Tag Engine is an open source tool that helps you create metadata for BigQuery and Cloud Storage assets. The tool supports populating tags that have static metadata or dynamic metadata. Tag Engine also supports the autotagging of new assets and the refreshing of existing tags as the underlying data changes.

This document is intended for data stewards who are responsible for creating metadata that accurately describes their organization's data assets.

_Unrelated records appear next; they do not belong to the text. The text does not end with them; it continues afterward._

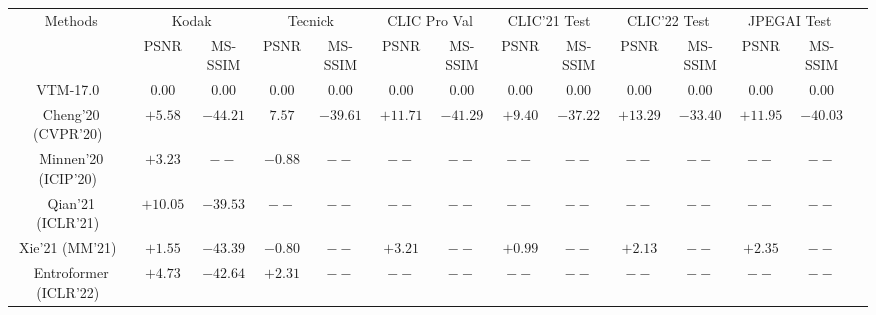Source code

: \documentclass[sigconf]{acmart}
\begin{document}
\begin{table*}[t]
  \footnotesize
  \centering
  \begin{tabular}{@{}cccccccccccccc@{}}
  \toprule
  \multicolumn{1}{c|}{\multirow{2}{*}{Methods}}                            & \multicolumn{2}{c}{Kodak~\cite{kodak}}       & \multicolumn{2}{c}{Tecnick~\cite{asuni2014testimages}}   & \multicolumn{2}{c}{CLIC Pro Val~\cite{clic2020dataset}} & \multicolumn{2}{c}{CLIC'21 Test~\cite{clic2021dataset}} & \multicolumn{2}{c}{CLIC'22 Test~\cite{clic2022dataset}}  & \multicolumn{2}{c}{JPEGAI Test~\cite{jpegai}}   \\
  \multicolumn{1}{c|}{}                                                     & \multicolumn{1}{c}{PSNR} & \multicolumn{1}{c}{MS-SSIM} & \multicolumn{1}{c}{PSNR}& \multicolumn{1}{c}{MS-SSIM} & \multicolumn{1}{c}{PSNR}& \multicolumn{1}{c}{MS-SSIM}& \multicolumn{1}{c}{PSNR}& \multicolumn{1}{c}{MS-SSIM} & \multicolumn{1}{c}{PSNR}& \multicolumn{1}{c}{MS-SSIM} & \multicolumn{1}{c}{PSNR}& \multicolumn{1}{c}{MS-SSIM}\\ \midrule
  \multicolumn{1}{c|}{VTM-17.0~\cite{vtm2019}}                                        & $0.00$       & $0.00$         & $0.00$         & $0.00$  & $0.00$    & $0.00$    & $0.00$    & $0.00$  & $0.00$    &$0.00$    &$0.00$    &$0.00$ \\\midrule
  \multicolumn{1}{c|}{Cheng'20 (CVPR'20)~\cite{DBLP:conf/cvpr/ChengSTK20}}            & $+5.58$      & $-44.21$       & $7.57$       & $-39.61$ & $+11.71$ & $-41.29$ & $+9.40$ & $-37.22$ & $+13.29$ & $-33.40$ & $+11.95$ & $-40.03$ \\\midrule
  \multicolumn{1}{c|}{Minnen'20 (ICIP'20)~\cite{DBLP:conf/icip/MinnenS20}}            & $+3.23$      & $--$            & $-0.88$        & $--$     & $--$  & $--$  & $--$  & $--$  & $--$  & $--$  & $--$  & $--$ \\\midrule
  \multicolumn{1}{c|}{Qian'21 (ICLR'21)~\cite{DBLP:conf/iclr/QianTSLLSHJ21}}          & $+10.05$      & $-39.53$       & $--$       & $--$  & $--$       & $--$ & $--$       & $--$ & $--$       & $--$  & $--$  & $--$  \\\midrule
  \multicolumn{1}{c|}{Xie'21 (MM'21)~\cite{DBLP:conf/mm/XieCC21}}                     & $+1.55$      & $-43.39$       & $-0.80$       & $--$ &$+3.21$ &  $--$& $+0.99$  & $--$ & $+2.13$ &  $--$ & $+2.35$ & $--$\\\midrule
  \multicolumn{1}{c|}{Entroformer (ICLR'22)~\cite{DBLP:journals/corr/abs-2202-05492}} & $+4.73$      & $-42.64$       & $+2.31$              &$--$      &$--$  &$--$  &$--$  &$--$  &$--$   &$--$  &$--$  &$--$  \\\midrule

\end{tabular}
\end{table*}
\end{document}
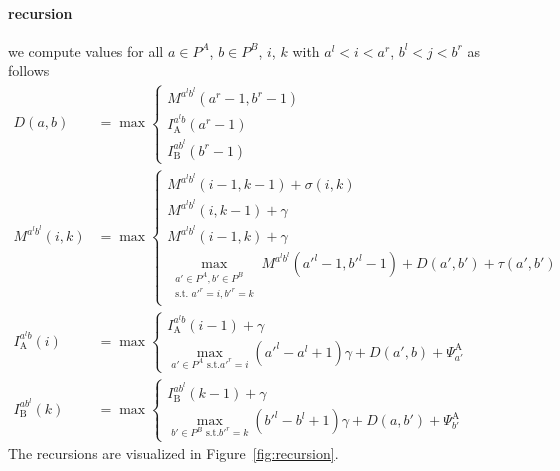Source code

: \documentclass{article}
\newcommand{\DTmat}[2]{D(#1,#2)}
\newcommand{\MTmat}[4]{M^{{#1}^l {#2}^l}(#3,#4)}
\newcommand{\IATmat}[3]{I^{{#1}^l {#2}}_\textrm{A}(#3)}
\newcommand{\IBTmat}[3]{I^{{#1} {#2}^l}_\textrm{B}(#3)}
\newcommand{\PsiA}[1]{\Psi^\textrm{A}_{#1}}
\begin{document}
\paragraph{recursion}
we compute values for all $a\in P^A$, $b\in P^B$, $i$, $k$
with $a^l<i<a^r$, $b^l<j<b^r$ as follows
\begin{align}
  \DTmat{a}{b} &= \max
  \begin{cases}
    \MTmat{a}{b}{a^r-1}{b^r-1}\\
    \IATmat{a}{b}{a^r-1}\\
    \IBTmat{a}{b}{b^r-1}
  \end{cases}\label{recursionD}\\
  \MTmat{a}{b}{i}{k} &= \max
  \begin{cases}
    \MTmat{a}{b}{i-1}{k-1} + \sigma(i,k)\\
    \MTmat{a}{b}{i}{k-1} + \gamma\\
    \MTmat{a}{b}{i-1}{k} + \gamma\\
    \max_{\substack{a'\in P^A,b'\in P^B\\\text{s.t. } a'^r=i, b'^r=k}}\limits \MTmat{a}{b}{a'^l-1}{b'^l-1} + \DTmat{a'}{b'} + \tau(a',b')
  \end{cases}\label{recursionM}\\
  \IATmat{a}{b}{i} &= \max
  \begin{cases}
    \IATmat{a}{b}{i-1} + \gamma\\
    \max_{a'\in P^A\text{ s.t.} a'^r=i}\limits (a'^l-a^l+1)\gamma + \DTmat{a'}{b} +  \PsiA{a'}
  \end{cases}\label{recursionIA}\\
  \IBTmat{a}{b}{k} &= \max
  \begin{cases}
    \IBTmat{a}{b}{k-1} + \gamma\\
    \max_{b'\in P^B\text{ s.t.} b'^r=k}\limits (b'^l-b^l+1)\gamma +
    \DTmat{a}{b'} + \PsiA{b'}
  \end{cases}\label{recursionIB}
\end{align}
The recursions are visualized in Figure~\ref{fig:recursion}.
\end{document}
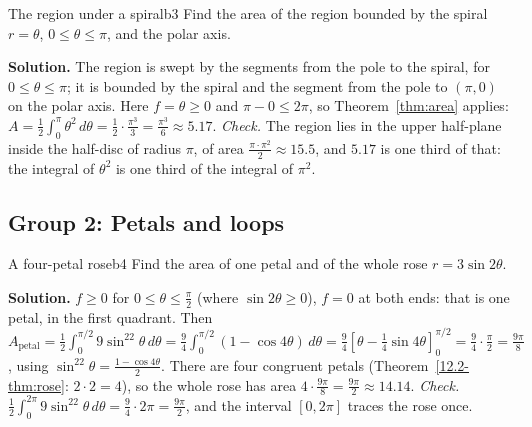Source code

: \documentclass[11pt]{article}
\begin{document}
\begin{exmp}{The region under a spiral}{b3}
Find the area of the region bounded by the spiral $r=\theta$, $0\le\theta\le\pi$, and the polar axis.

\textbf{Solution.} The region is swept by the segments from the pole to the spiral, for $0\le\theta\le\pi$; it is bounded by the spiral and the segment from the pole to $(\pi,0)$ on the polar axis. Here $f=\theta\ge0$ and $\pi-0\le2\pi$, so Theorem~\ref{thm:area} applies: $A=\frac12\int_0^\pi\theta^2\,d\theta=\frac12\cdot\frac{\pi^3}3=\frac{\pi^3}6\approx5.17$. \emph{Check.} The region lies in the upper half-plane inside the half-disc of radius $\pi$, of area $\frac{\pi\cdot\pi^2}2\approx15.5$, and $5.17$ is one third of that: the integral of $\theta^2$ is one third of the integral of $\pi^2$.
\end{exmp}

\subsection*{Group 2: Petals and loops}

\begin{exmp}{A four-petal rose}{b4}
Find the area of one petal and of the whole rose $r=3\sin2\theta$.

\textbf{Solution.} $f\ge0$ for $0\le\theta\le\frac\pi2$ (where $\sin2\theta\ge0$), $f=0$ at both ends: that is one petal, in the first quadrant. Then $A_{\text{petal}}=\frac12\int_0^{\pi/2}9\sin^22\theta\,d\theta=\frac94\int_0^{\pi/2}(1-\cos4\theta)\,d\theta=\frac94\left[\theta-\frac14\sin4\theta\right]_0^{\pi/2}=\frac94\cdot\frac\pi2=\frac{9\pi}8$, using $\sin^22\theta=\frac{1-\cos4\theta}2$. There are four congruent petals (Theorem~\ref{12.2-thm:rose}: $2\cdot2=4$), so the whole rose has area $4\cdot\frac{9\pi}8=\frac{9\pi}2\approx14.14$. \emph{Check.} $\frac12\int_0^{2\pi}9\sin^22\theta\,d\theta=\frac94\cdot2\pi=\frac{9\pi}2$, and the interval $[0,2\pi]$ traces the rose once.
\end{exmp}
\end{document}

This document walks through the initial setup of Tag Engine, which includes running some Terraform scripts. It uses two examples to illustrate bulk tagging for BigQuery assets. Both examples start by creating a small dataset in BigQuery.

Tag Engine architecture

Tag Engine is deployed under the following configurations:

  • Deployed into the same project as Data Catalog and BigQuery, which is suitable for proof-of-concept and development environments.
  • Shared with a Data Catalog project, but in a different BigQuery project, which is suitable for higher-level environments, like production.
  • Deployed into its own project, which is also suitable for higher-level environments.

Tag Engine architecture components.

The preceding diagram illustrates the shared deployment pattern, which is the pattern this document uses.

Objectives

  • Create bulk metadata for your BigQuery assets with Tag Engine, as a data steward.
  • Create bulk metadata for your BigQuery assets with the Tag Engine API, as a data engineer.
  • Create static tag configurations using the Tag Engine UI or its API.
  • Create dynamic tag configurations using the Tag Engine UI or its API.
  • Keep the change history of your tags in BigQuery.
  • Publish real-time tag updates to Pub/Sub and alert on critical changes.
  • Review your data estate with the Tag Engine coverage report and prioritize tagging tasks.

Costs

Before you begin

  1. Sign in to your Google Cloud account. If you're new to Google Cloud, create an account to evaluate how our products perform in real-world scenarios. New customers also get $300 in free credits to run, test, and deploy workloads.
  2. In the Google Cloud console, on the project selector page, select or create a Google Cloud project.

    Go to project selector

  3. Make sure that billing is enabled for your Google Cloud project.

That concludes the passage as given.